Ebar Shabor is one of those films which reminds us why the Bengali film industry has seen a rise over the last couple of years. It is a film which knows what it wants to accomplish and does everything in its strength to remain achieve that. It is a film which is as much about the mystery involving a murder as it is about the people who might have committed. As the story progresses, the audience is forced to take sides with the different characters and feel for their situations which makes it an engrossing watch. The film is brimming with energy and life. The situations are wonderfully built up and there is a lot of light moments which doesn’t let the narrative get too heavy or dark.
Shabor Dasgupta (Saswata Chatterjee) is entrusted with the task of solving a murder case involving a feisty girl Mitali (Swastika Mukherjee). She was murdered after hosting a party at her house. Mitali was an extremely moody girl who eloped with the local ruffian Pantu Haldar (Ritwick Chakraborty) and then abandoned him after six month thus ruining his life. Following this incident, her father married her off to Mithu Mitra (Abir Chatterjee). Mitali didn’t let him near her and after years of bad blood finally divorced him and went over to Pondicherry. While in Pondicherry she has a change of heart and comes back to Kolkata after her father’s death and decides to get back with Mithu.
Broken and disillusioned, Mithu is now in love with Mitali’s cousin Joyeeta (Payel Sarkar) and the couple plan on tying the knot. Mitali also has a friend Samiran (Rahul Banerjee) who is a womanizer and had feelings for Mitali. He had also made plans to do business with Mitali and for that he had taken loans but Mitali came back to make Mithu the custodian of all her wealth. There is also another woman Julekha (June Malia) who keeps popping up at the wrong places at wrong times extracting suspicion of Shabor. All these characters run amuck through the 2 hours duration of the film giving you a feeling that any one of them could be the murderer.
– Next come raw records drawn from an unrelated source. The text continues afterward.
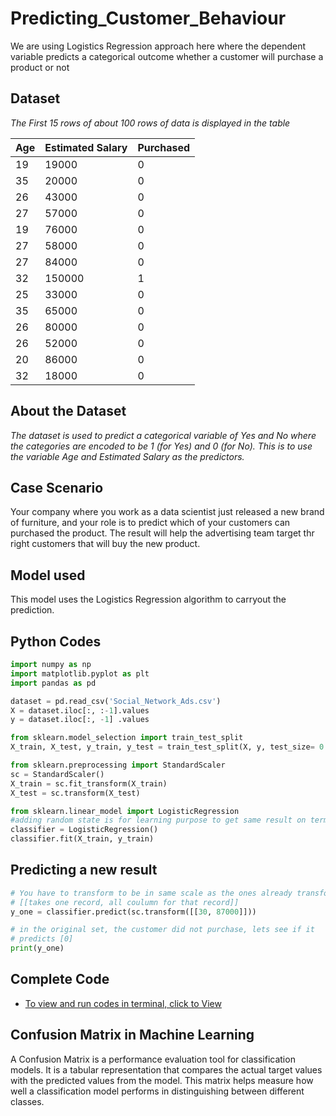 # Predicting_Customer_Behaviour
We are using Logistics Regression approach here where the dependent variable predicts a categorical outcome whether a customer will purchase a product or not

## Dataset
_The First 15 rows of about 100 rows of data is displayed in the table_

|Age|	Estimated Salary|	Purchased|
|----|-----------------|---------|
|19|	19000|	0|
|35	|20000	|0|
|26|	43000|	0|
|27	|57000	|0|
|19|	76000|	0|
|27	|58000	|0|
|27|	84000|	0|
|32	|150000	|1|
|25|	33000|	0|
|35	|65000	|0|
|26|	80000|	0|
|26	|52000	|0|
|20|	86000|	0|
|32	|18000	|0|

## About the Dataset
_The dataset is used to predict a categorical variable of Yes and No where the categories are encoded to be 1 (for Yes) and 0 (for No). This is to use the variable Age and Estimated Salary as the predictors._

## Case Scenario
Your company where you work as a data scientist just released a new brand of furniture, and your role is to predict which of your customers can purchased the product. The result will help the advertising team target thr right customers that will buy the new product.

## Model used
This model uses the Logistics Regression algorithm to carryout the prediction.

## Python Codes

```python
import numpy as np
import matplotlib.pyplot as plt
import pandas as pd
```

```python
dataset = pd.read_csv('Social_Network_Ads.csv')
X = dataset.iloc[:, :-1].values
y = dataset.iloc[:, -1] .values
```

```python
from sklearn.model_selection import train_test_split
X_train, X_test, y_train, y_test = train_test_split(X, y, test_size= 0.25, random_state=0)
```

```python
from sklearn.preprocessing import StandardScaler
sc = StandardScaler()
X_train = sc.fit_transform(X_train)
X_test = sc.transform(X_test)
```

```python
from sklearn.linear_model import LogisticRegression
#adding random state is for learning purpose to get same result on terminal
classifier = LogisticRegression()
classifier.fit(X_train, y_train)
```

## Predicting a new result
```python
# You have to transform to be in same scale as the ones already transformed
# [[takes one record, all coulumn for that record]]
y_one = classifier.predict(sc.transform([[30, 87000]]))

# in the original set, the customer did not purchase, lets see if it
# predicts [0]
print(y_one)
```

## Complete Code
+ [To view and run codes in terminal, click to View](https://colab.research.google.com/drive/12sMqLDdWv2mAWSvH_HQXgMfto6W3P4IO#scrollTo=fGpFR5pIET0L)

## Confusion Matrix in Machine Learning
A Confusion Matrix is a performance evaluation tool for classification models. It is a tabular representation that compares the actual target values with the predicted values from the model. This matrix helps measure how well a classification model performs in distinguishing between different classes.
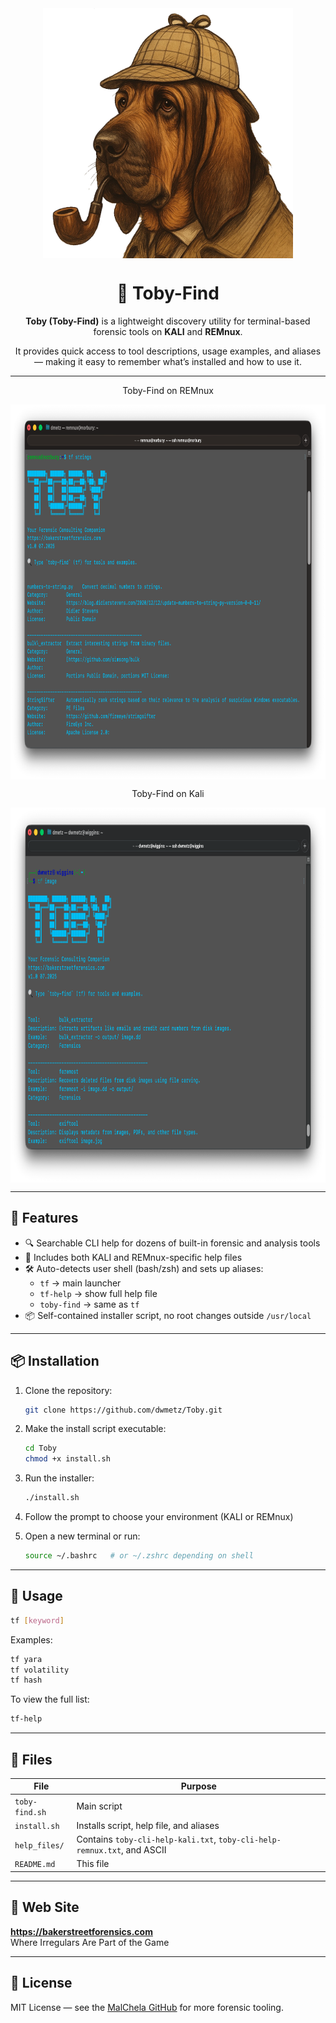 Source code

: <div align="center">
 <img style="padding:0;vertical-align:bottom;" height="400" width="400" src="images/toby-art.png"/>
 <p>
 <h1>
  🔎 Toby-Find
 </h1>
<p>
<p>

**Toby (Toby-Find)** is a lightweight discovery utility for terminal-based forensic tools on **KALI** and **REMnux**.

It provides quick access to tool descriptions, usage examples, and aliases — making it easy to remember what’s installed and how to use it.

---
Toby-Find on REMnux
<div align="center">
 <img style="padding:0;vertical-align:bottom;" height="600" width="900" src="images/toby-screenshot-remnux.png"/>
 <p>


Toby-Find on Kali
 <div align="center">
 <img style="padding:0;vertical-align:bottom;" height="600" width="900" src="images/toby-screenshot-kali.png"/>
 <p>

---
<div align="left">

## 🔧 Features

- 🔍 Searchable CLI help for dozens of built-in forensic and analysis tools
- 🧾 Includes both KALI and REMnux-specific help files
- 🛠️ Auto-detects user shell (bash/zsh) and sets up aliases:
  - `tf` → main launcher
  - `tf-help` → show full help file
  - `toby-find` → same as `tf`
- 📦 Self-contained installer script, no root changes outside `/usr/local`

---

## 📦 Installation

1. Clone the repository:

   ```bash
   git clone https://github.com/dwmetz/Toby.git
   ```

2. Make the install script executable:

   ```bash
   cd Toby
   chmod +x install.sh
   ```

3. Run the installer:

   ```bash
   ./install.sh
   ```

4. Follow the prompt to choose your environment (KALI or REMnux)

5. Open a new terminal or run:

   ```bash
   source ~/.bashrc   # or ~/.zshrc depending on shell
   ```

---

## 🚀 Usage

```bash
tf [keyword]
```

Examples:
```bash
tf yara
tf volatility
tf hash
```

To view the full list:
```bash
tf-help
```

---

## 📁 Files

| File | Purpose |
|------|---------|
| `toby-find.sh` | Main script |
| `install.sh`   | Installs script, help file, and aliases |
| `help_files/`  | Contains `toby-cli-help-kali.txt`, `toby-cli-help-remnux.txt`, and ASCII |
| `README.md`    | This file |

---

## 🔗 Web Site

**https://bakerstreetforensics.com**  
Where Irregulars Are Part of the Game

---

## 🪪 License

MIT License — see the [MalChela GitHub](https://github.com/dwmetz/MalChela) for more forensic tooling.
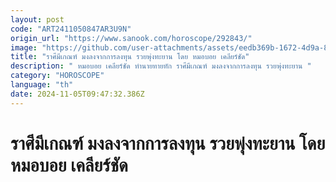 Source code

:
 ```yaml
---
layout: post
code: "ART2411050847AR3U9N"
origin_url: "https://www.sanook.com/horoscope/292843/"
image: "https://github.com/user-attachments/assets/eedb369b-1672-4d9a-80a6-8d0dba724bde"
title: "ราศีมีเกณฑ์ มงลงจากการลงทุน รวยพุ่งทะยาน โดย หมอบอย เคลียร์ชัด"
description: " หมอบอย เคลียร์ชัด ทำนายทายทัก ราศีมีเกณฑ์ มงลงจากการลงทุน รวยพุ่งทะยาน "
category: "HOROSCOPE"
language: "th"
date: 2024-11-05T09:47:32.386Z
---
```


# ราศีมีเกณฑ์ มงลงจากการลงทุน รวยพุ่งทะยาน โดย หมอบอย เคลียร์ชัด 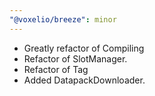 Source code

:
 ```yaml
---
"@voxelio/breeze": minor
---
```


- Greatly refactor of Compiling
- Refactor of SlotManager.
- Refactor of Tag
- Added DatapackDownloader.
Once the basic premise is set, the story quickly moves from one point to the other dissecting each of the characters and why and why not they could be the culprit. The film has two love stories evolving. One between Mithu and Mitali after Mitali has her realizations and the other involving Mithu and Joyeeta. While the two love stories quickly run into each other, the moments that the characters share with each other are beautifully filmed. Rahul Banerjee extracts some of the most hilarious laughs of the film. His womanizing Samiran is the lone comic relief of the film. The scene where he tries to convince his girlfriend to come back to him after his blasphemies is a “laugh out loud” moment.
Ritwick as Pantu Haldar is superb. Even though his role is limited, it brings in a lot on the plates. His character is complex and is bound to give you some real jolts. Abir is apt as Mithu Mitra and last but not the least, Saswata as Shabor Dasgupta is superb. This man has really come to his own over the last few years with both major and bit and pieces roles which have gone on to define him. His face on the posters now means an assurance of quality for the film. He changes gears between the light and heavy moments effortlessly giving a solid performance.
The cinematography and editing is beautifully done, increasing the reach of the film. Be it the initial imaginative cast and credit sequence or the camera following the many characters through the narrow lanes of Kolkata, the audience is always in the best seat to enjoy the story unfold exactly in the way that it should have. I have a little complain about the ending of the film and felt that the episode was not properly explained and there remained a few holes in the plot but the amount of entertainment and suspense that the film provides is more than enough to keep you content and let you leave the theater with a grin on your face. Ebar Shabor is a wonderful watch which demands multiple views.